> _Data supplied_:

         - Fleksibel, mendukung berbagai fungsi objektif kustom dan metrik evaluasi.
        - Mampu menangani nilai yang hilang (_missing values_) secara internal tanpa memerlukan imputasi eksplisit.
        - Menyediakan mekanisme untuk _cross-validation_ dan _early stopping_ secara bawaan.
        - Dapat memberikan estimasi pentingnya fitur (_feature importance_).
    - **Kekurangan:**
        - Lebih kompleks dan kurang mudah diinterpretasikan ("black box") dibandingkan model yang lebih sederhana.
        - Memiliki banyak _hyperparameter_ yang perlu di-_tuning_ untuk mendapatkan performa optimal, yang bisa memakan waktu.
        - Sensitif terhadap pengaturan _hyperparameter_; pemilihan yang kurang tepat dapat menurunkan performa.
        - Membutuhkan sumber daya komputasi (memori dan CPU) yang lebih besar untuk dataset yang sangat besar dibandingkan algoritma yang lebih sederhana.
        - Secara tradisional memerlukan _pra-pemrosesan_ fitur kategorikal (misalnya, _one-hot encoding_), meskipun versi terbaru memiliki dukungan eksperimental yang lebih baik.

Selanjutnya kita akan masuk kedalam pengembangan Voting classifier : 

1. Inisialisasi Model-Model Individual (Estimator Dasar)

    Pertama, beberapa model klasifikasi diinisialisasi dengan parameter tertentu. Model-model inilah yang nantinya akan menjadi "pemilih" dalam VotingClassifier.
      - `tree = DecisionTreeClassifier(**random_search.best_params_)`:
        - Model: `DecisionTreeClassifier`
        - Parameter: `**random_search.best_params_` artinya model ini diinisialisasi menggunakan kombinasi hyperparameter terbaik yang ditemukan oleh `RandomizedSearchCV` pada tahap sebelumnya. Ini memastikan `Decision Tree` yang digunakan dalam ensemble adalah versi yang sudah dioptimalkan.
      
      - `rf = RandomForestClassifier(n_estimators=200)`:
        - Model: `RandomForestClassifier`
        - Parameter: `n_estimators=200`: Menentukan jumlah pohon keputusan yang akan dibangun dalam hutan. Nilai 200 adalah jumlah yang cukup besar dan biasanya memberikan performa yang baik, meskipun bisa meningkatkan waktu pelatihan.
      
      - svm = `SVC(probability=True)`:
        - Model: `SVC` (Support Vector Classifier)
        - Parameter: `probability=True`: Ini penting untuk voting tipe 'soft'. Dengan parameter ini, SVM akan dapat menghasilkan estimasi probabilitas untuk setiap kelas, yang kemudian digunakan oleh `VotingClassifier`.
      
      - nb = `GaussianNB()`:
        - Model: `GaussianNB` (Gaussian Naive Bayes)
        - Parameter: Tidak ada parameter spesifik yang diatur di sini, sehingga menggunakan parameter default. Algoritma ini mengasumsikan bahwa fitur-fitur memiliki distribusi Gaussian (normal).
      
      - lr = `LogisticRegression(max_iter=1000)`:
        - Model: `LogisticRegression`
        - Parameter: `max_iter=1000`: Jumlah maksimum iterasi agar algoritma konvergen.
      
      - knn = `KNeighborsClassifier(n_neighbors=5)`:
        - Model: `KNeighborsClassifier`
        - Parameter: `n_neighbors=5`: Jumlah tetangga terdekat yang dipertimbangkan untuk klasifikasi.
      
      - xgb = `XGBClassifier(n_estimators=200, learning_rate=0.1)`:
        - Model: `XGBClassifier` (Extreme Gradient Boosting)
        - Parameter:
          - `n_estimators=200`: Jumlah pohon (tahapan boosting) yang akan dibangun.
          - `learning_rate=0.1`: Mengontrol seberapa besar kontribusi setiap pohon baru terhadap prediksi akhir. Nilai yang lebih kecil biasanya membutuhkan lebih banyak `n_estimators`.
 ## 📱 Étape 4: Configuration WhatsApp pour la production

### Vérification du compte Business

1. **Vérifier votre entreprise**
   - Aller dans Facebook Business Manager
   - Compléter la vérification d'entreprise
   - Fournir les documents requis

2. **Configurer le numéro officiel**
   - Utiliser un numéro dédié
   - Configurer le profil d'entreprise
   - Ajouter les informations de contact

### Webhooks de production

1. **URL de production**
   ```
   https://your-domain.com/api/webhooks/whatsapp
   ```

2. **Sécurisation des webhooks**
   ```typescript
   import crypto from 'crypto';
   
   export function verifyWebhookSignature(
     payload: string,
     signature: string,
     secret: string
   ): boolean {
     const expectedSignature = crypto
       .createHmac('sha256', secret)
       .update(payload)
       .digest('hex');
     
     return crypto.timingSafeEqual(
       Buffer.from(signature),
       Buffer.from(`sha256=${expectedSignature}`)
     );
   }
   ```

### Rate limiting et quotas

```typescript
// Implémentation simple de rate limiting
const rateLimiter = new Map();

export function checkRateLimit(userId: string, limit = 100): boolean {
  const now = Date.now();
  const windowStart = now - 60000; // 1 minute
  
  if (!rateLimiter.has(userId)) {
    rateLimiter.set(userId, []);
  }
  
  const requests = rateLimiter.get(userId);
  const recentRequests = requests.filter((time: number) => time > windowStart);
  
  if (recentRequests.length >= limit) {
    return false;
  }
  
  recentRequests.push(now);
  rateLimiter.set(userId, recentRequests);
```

> _Task to complete_: Where a line of the records includes "versi", copy it.

> _Task answer_:
        - Secara tradisional memerlukan _pra-pemrosesan_ fitur kategorikal (misalnya, _one-hot encoding_), meskipun versi terbaru memiliki dukungan eksperimental yang lebih baik.
        - Parameter: `**random_search.best_params_` artinya model ini diinisialisasi menggunakan kombinasi hyperparameter terbaik yang ditemukan oleh `RandomizedSearchCV` pada tahap sebelumnya. Ini memastikan `Decision Tree` yang digunakan dalam ensemble adalah versi yang sudah dioptimalkan.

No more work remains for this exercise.